▽

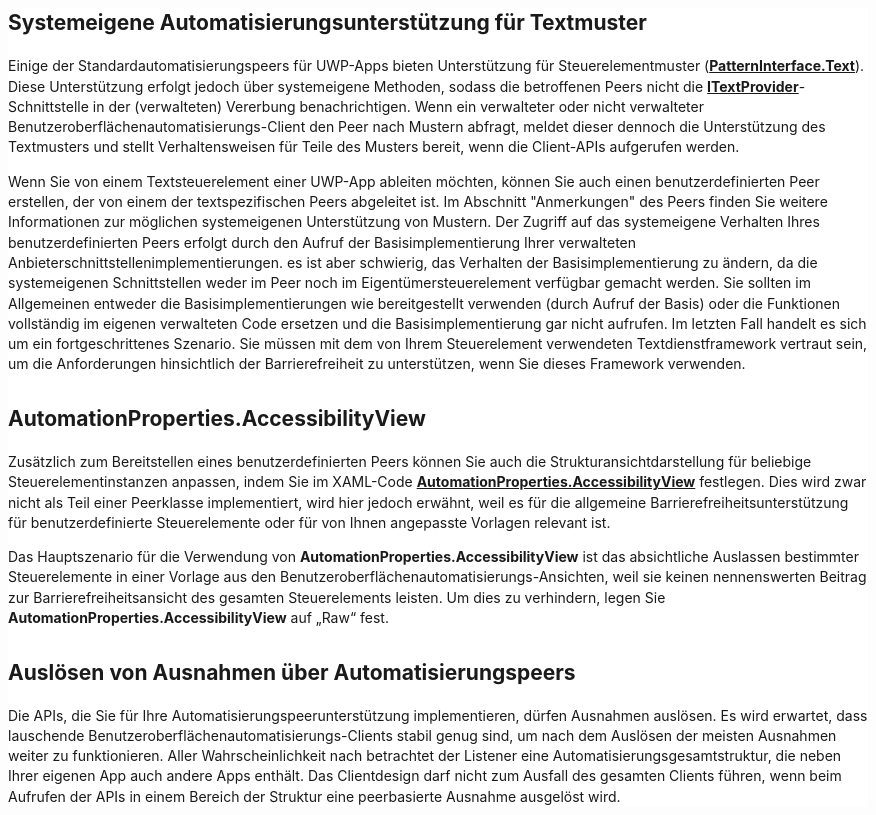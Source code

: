 <span id="Native_automation_support_for_text_patterns"/>
<span id="native_automation_support_for_text_patterns"/>
<span id="NATIVE_AUTOMATION_SUPPORT_FOR_TEXT_PATTERNS"/>

## <a name="native-automation-support-for-text-patterns"></a>Systemeigene Automatisierungsunterstützung für Textmuster  
Einige der Standardautomatisierungspeers für UWP-Apps bieten Unterstützung für Steuerelementmuster ([**PatternInterface.Text**](https://msdn.microsoft.com/library/windows/apps/BR242496)). Diese Unterstützung erfolgt jedoch über systemeigene Methoden, sodass die betroffenen Peers nicht die [**ITextProvider**](https://msdn.microsoft.com/library/windows/apps/BR242627)-Schnittstelle in der (verwalteten) Vererbung benachrichtigen. Wenn ein verwalteter oder nicht verwalteter Benutzeroberflächenautomatisierungs-Client den Peer nach Mustern abfragt, meldet dieser dennoch die Unterstützung des Textmusters und stellt Verhaltensweisen für Teile des Musters bereit, wenn die Client-APIs aufgerufen werden.

Wenn Sie von einem Textsteuerelement einer UWP-App ableiten möchten, können Sie auch einen benutzerdefinierten Peer erstellen, der von einem der textspezifischen Peers abgeleitet ist. Im Abschnitt "Anmerkungen" des Peers finden Sie weitere Informationen zur möglichen systemeigenen Unterstützung von Mustern. Der Zugriff auf das systemeigene Verhalten Ihres benutzerdefinierten Peers erfolgt durch den Aufruf der Basisimplementierung Ihrer verwalteten Anbieterschnittstellenimplementierungen. es ist aber schwierig, das Verhalten der Basisimplementierung zu ändern, da die systemeigenen Schnittstellen weder im Peer noch im Eigentümersteuerelement verfügbar gemacht werden. Sie sollten im Allgemeinen entweder die Basisimplementierungen wie bereitgestellt verwenden (durch Aufruf der Basis) oder die Funktionen vollständig im eigenen verwalteten Code ersetzen und die Basisimplementierung gar nicht aufrufen. Im letzten Fall handelt es sich um ein fortgeschrittenes Szenario. Sie müssen mit dem von Ihrem Steuerelement verwendeten Textdienstframework vertraut sein, um die Anforderungen hinsichtlich der Barrierefreiheit zu unterstützen, wenn Sie dieses Framework verwenden.

<span id="AutomationProperties.AccessibilityView"/>
<span id="automationproperties.accessibilityview"/>
<span id="AUTOMATIONPROPERTIES.ACCESSIBILITYVIEW"/>

## <a name="automationpropertiesaccessibilityview"></a>AutomationProperties.AccessibilityView  
Zusätzlich zum Bereitstellen eines benutzerdefinierten Peers können Sie auch die Strukturansichtdarstellung für beliebige Steuerelementinstanzen anpassen, indem Sie im XAML-Code [**AutomationProperties.AccessibilityView**](https://msdn.microsoft.com/library/windows/apps/windows.ui.xaml.automation.automationproperties.accessibilityview) festlegen. Dies wird zwar nicht als Teil einer Peerklasse implementiert, wird hier jedoch erwähnt, weil es für die allgemeine Barrierefreiheitsunterstützung für benutzerdefinierte Steuerelemente oder für von Ihnen angepasste Vorlagen relevant ist.

Das Hauptszenario für die Verwendung von **AutomationProperties.AccessibilityView** ist das absichtliche Auslassen bestimmter Steuerelemente in einer Vorlage aus den Benutzeroberflächenautomatisierungs-Ansichten, weil sie keinen nennenswerten Beitrag zur Barrierefreiheitsansicht des gesamten Steuerelements leisten. Um dies zu verhindern, legen Sie **AutomationProperties.AccessibilityView** auf „Raw“ fest.

<span id="Throwing_exceptions_from_automation_peers"/>
<span id="throwing_exceptions_from_automation_peers"/>
<span id="THROWING_EXCEPTIONS_FROM_AUTOMATION_PEERS"/>

## <a name="throwing-exceptions-from-automation-peers"></a>Auslösen von Ausnahmen über Automatisierungspeers  
Die APIs, die Sie für Ihre Automatisierungspeerunterstützung implementieren, dürfen Ausnahmen auslösen. Es wird erwartet, dass lauschende Benutzeroberflächenautomatisierungs-Clients stabil genug sind, um nach dem Auslösen der meisten Ausnahmen weiter zu funktionieren. Aller Wahrscheinlichkeit nach betrachtet der Listener eine Automatisierungsgesamtstruktur, die neben Ihrer eigenen App auch andere Apps enthält. Das Clientdesign darf nicht zum Ausfall des gesamten Clients führen, wenn beim Aufrufen der APIs in einem Bereich der Struktur eine peerbasierte Ausnahme ausgelöst wird.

△

**Work request:** Search the entries above for the string "name". Copy each line that holds it.

**Exercise result:**
## <a name="native-automation-support-for-text-patterns"></a>Systemeigene Automatisierungsunterstützung für Textmuster  
## <a name="automationpropertiesaccessibilityview"></a>AutomationProperties.AccessibilityView  
## <a name="throwing-exceptions-from-automation-peers"></a>Auslösen von Ausnahmen über Automatisierungspeers  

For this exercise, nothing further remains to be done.